- _Directions for this task_:
Your answer is to be every line of the material that includes the string "underline".
*** Given information ***
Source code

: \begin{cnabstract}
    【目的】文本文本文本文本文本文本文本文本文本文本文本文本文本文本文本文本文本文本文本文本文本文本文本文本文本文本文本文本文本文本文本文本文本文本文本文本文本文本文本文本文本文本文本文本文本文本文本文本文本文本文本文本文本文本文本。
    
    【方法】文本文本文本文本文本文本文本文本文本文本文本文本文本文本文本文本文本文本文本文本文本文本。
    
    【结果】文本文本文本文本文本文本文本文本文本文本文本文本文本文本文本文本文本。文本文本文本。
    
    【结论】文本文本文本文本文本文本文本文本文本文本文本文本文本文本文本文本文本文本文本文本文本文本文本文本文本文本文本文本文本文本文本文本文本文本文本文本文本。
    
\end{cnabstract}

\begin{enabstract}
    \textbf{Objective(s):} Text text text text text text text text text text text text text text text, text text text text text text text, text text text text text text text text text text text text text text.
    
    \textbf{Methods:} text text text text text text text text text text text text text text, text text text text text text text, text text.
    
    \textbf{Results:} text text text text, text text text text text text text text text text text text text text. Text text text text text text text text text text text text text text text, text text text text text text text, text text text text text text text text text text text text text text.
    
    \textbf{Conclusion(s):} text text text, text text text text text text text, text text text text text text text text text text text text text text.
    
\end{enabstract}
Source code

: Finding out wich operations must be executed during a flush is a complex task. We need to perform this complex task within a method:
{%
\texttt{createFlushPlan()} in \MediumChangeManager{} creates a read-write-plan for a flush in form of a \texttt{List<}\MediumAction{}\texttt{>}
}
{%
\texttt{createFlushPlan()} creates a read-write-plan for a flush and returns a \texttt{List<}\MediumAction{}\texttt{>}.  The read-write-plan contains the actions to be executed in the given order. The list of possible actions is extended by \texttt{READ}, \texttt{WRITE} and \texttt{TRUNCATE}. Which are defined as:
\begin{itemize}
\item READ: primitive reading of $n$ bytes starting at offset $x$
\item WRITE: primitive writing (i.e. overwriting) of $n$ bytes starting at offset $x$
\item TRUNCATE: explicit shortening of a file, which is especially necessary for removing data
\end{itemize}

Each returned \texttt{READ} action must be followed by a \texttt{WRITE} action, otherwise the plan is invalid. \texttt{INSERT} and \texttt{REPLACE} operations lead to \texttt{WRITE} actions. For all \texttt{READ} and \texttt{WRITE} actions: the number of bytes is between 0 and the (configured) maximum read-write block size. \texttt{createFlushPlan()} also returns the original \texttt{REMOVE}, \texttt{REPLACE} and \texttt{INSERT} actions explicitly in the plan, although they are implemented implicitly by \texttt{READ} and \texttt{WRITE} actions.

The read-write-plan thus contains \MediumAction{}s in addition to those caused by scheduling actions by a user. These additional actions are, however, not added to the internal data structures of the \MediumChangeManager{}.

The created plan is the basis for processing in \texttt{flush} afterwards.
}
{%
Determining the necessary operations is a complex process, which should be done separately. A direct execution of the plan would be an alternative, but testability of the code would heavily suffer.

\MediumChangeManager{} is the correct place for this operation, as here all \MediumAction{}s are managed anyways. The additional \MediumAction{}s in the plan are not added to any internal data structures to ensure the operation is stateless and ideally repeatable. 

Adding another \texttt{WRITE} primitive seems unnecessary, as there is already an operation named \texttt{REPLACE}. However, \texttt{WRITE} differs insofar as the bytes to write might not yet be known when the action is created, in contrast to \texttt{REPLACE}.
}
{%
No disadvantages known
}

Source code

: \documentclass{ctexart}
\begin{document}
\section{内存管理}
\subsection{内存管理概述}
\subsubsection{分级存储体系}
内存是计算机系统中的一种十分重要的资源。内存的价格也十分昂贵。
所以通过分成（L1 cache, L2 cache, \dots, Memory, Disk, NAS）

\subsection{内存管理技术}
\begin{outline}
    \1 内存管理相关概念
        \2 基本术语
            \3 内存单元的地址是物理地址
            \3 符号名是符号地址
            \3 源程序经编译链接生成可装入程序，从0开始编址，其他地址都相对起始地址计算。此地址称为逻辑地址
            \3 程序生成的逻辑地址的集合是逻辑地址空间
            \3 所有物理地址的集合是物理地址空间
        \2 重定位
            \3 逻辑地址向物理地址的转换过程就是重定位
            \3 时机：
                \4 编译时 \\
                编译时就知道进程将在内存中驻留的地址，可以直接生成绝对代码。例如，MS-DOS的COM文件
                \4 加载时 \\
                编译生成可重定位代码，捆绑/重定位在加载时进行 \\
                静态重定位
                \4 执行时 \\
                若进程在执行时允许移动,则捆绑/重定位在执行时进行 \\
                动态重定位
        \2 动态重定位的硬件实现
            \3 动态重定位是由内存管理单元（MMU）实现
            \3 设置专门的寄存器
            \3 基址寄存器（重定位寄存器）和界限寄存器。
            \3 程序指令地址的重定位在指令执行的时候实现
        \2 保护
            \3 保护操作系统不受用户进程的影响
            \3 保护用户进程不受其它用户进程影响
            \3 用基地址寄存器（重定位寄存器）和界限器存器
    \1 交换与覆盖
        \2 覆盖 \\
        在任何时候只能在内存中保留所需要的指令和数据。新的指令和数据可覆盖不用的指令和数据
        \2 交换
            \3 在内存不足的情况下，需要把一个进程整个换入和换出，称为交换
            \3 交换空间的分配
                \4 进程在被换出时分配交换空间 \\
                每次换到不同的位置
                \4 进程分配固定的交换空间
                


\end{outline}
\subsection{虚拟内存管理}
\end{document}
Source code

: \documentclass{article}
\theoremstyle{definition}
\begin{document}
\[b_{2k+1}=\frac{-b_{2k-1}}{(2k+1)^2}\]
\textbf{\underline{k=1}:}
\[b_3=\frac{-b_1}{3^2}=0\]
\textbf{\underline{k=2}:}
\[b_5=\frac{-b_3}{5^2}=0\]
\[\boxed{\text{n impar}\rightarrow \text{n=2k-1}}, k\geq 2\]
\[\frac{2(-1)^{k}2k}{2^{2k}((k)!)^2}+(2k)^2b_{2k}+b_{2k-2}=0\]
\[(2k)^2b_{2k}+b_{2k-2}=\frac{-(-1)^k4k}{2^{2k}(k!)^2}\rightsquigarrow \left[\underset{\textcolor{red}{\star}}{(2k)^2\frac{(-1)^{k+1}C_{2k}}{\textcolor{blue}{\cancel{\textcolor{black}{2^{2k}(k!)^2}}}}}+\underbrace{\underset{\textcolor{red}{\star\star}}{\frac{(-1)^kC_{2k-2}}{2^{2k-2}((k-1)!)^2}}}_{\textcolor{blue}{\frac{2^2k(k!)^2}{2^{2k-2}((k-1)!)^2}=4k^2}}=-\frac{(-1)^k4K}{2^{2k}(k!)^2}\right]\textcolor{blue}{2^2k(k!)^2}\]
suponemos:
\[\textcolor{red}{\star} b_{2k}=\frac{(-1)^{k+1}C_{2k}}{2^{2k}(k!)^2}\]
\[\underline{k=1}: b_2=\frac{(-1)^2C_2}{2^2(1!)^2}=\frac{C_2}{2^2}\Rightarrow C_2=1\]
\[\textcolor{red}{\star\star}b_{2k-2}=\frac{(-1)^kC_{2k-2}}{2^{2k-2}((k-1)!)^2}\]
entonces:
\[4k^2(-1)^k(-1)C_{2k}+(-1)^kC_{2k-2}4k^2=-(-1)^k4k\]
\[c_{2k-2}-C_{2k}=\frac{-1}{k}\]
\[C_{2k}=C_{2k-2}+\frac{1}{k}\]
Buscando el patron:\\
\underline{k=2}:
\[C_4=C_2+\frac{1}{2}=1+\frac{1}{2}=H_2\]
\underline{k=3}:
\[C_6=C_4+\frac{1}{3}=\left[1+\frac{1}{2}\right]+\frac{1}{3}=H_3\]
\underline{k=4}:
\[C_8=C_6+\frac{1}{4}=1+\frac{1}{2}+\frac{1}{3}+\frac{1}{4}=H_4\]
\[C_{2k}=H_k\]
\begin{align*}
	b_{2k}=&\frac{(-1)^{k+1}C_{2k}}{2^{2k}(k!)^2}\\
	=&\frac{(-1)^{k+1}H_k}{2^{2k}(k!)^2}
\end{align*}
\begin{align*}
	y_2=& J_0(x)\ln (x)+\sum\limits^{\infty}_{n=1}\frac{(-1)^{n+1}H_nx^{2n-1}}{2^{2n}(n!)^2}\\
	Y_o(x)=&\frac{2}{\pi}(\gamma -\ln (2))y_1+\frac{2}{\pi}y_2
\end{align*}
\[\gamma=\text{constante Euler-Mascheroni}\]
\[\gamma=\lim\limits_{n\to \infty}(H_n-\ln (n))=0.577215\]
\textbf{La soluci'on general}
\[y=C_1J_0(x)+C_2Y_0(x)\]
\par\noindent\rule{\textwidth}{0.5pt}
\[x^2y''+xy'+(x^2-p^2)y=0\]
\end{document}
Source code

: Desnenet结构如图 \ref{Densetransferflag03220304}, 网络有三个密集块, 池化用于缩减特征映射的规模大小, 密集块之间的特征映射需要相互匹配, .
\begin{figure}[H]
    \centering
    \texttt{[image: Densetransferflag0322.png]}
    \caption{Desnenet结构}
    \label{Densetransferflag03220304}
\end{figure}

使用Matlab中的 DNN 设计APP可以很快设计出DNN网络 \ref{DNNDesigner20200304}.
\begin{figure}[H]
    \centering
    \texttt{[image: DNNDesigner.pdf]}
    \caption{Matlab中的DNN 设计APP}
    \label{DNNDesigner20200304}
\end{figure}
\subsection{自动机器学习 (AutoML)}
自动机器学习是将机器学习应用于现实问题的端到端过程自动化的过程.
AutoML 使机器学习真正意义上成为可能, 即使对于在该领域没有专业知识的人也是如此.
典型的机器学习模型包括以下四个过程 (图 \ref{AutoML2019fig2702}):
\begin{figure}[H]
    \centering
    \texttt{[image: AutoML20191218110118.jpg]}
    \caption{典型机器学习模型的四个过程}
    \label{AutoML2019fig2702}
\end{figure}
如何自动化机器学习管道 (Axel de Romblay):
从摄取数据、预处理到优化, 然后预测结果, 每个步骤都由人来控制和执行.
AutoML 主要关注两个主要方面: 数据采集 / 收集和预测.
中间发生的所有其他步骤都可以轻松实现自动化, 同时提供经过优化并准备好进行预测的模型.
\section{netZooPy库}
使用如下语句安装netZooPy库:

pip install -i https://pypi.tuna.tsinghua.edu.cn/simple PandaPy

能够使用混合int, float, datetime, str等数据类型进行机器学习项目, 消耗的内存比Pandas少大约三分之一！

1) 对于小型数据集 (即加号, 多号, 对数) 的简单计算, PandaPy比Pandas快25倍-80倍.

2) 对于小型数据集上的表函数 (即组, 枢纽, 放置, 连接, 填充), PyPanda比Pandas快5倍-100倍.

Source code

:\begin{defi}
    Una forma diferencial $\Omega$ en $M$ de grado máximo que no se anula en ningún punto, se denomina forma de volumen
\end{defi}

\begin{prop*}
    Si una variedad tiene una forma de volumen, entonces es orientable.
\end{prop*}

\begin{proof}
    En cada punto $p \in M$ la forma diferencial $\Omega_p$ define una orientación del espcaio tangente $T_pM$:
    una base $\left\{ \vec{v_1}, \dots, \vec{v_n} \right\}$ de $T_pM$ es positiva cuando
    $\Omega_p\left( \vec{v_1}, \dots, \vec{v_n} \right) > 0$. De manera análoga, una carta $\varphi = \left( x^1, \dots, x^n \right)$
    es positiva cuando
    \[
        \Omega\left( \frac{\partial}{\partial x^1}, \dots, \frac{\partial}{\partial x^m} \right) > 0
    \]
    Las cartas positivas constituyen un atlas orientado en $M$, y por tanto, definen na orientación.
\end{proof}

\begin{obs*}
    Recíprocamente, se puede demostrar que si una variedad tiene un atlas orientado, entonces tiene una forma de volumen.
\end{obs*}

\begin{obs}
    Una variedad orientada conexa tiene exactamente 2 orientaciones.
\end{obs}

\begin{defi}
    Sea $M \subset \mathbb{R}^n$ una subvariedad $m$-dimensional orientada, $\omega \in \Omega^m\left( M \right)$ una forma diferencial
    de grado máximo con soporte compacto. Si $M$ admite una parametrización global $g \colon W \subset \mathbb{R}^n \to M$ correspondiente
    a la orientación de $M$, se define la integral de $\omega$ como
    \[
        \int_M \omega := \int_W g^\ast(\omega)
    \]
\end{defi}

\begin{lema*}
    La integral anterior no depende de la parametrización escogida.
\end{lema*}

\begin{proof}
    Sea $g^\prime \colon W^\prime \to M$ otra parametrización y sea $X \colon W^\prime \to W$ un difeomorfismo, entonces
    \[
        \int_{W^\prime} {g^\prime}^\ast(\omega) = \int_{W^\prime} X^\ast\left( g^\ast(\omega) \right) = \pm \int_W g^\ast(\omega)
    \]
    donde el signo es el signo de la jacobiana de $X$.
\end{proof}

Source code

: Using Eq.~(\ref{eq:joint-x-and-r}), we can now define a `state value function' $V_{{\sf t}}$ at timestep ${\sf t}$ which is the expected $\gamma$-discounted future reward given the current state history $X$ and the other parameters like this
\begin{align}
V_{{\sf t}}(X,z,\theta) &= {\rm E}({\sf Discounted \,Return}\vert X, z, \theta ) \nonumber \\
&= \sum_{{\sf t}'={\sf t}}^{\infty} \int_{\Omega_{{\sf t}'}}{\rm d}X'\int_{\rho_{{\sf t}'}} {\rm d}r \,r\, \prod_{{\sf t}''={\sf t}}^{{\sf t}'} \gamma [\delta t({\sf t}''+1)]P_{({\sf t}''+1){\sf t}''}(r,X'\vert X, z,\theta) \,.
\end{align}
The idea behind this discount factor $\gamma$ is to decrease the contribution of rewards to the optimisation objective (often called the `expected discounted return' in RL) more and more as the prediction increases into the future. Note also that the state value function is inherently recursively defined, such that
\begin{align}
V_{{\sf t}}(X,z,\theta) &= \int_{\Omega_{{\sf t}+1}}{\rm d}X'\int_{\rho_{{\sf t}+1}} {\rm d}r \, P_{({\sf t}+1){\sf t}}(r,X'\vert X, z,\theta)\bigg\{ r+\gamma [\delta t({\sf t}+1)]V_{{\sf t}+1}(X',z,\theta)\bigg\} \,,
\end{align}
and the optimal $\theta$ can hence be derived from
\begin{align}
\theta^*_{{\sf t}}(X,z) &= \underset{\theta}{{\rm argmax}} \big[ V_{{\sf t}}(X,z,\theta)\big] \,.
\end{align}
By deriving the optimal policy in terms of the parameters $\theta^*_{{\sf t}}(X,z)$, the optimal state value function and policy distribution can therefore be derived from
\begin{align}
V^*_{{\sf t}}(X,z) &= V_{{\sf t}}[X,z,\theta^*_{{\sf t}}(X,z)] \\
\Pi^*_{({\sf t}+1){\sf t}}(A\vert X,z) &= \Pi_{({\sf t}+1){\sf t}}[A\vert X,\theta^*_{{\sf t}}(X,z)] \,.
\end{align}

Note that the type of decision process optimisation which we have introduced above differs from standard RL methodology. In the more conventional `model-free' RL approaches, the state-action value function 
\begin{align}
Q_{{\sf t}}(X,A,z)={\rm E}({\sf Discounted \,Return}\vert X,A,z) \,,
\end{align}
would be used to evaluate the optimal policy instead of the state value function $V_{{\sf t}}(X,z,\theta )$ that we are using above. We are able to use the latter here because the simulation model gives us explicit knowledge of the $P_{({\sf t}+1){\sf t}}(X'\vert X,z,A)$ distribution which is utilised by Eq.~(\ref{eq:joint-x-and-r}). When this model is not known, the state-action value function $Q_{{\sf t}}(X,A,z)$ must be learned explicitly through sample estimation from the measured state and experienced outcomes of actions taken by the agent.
*** End of Given information ***
- _Exercise response_:
\textbf{\underline{k=1}:}
\textbf{\underline{k=2}:}
\[\underline{k=1}: b_2=\frac{(-1)^2C_2}{2^2(1!)^2}=\frac{C_2}{2^2}\Rightarrow C_2=1\]
\underline{k=2}:
\underline{k=3}:
\underline{k=4}:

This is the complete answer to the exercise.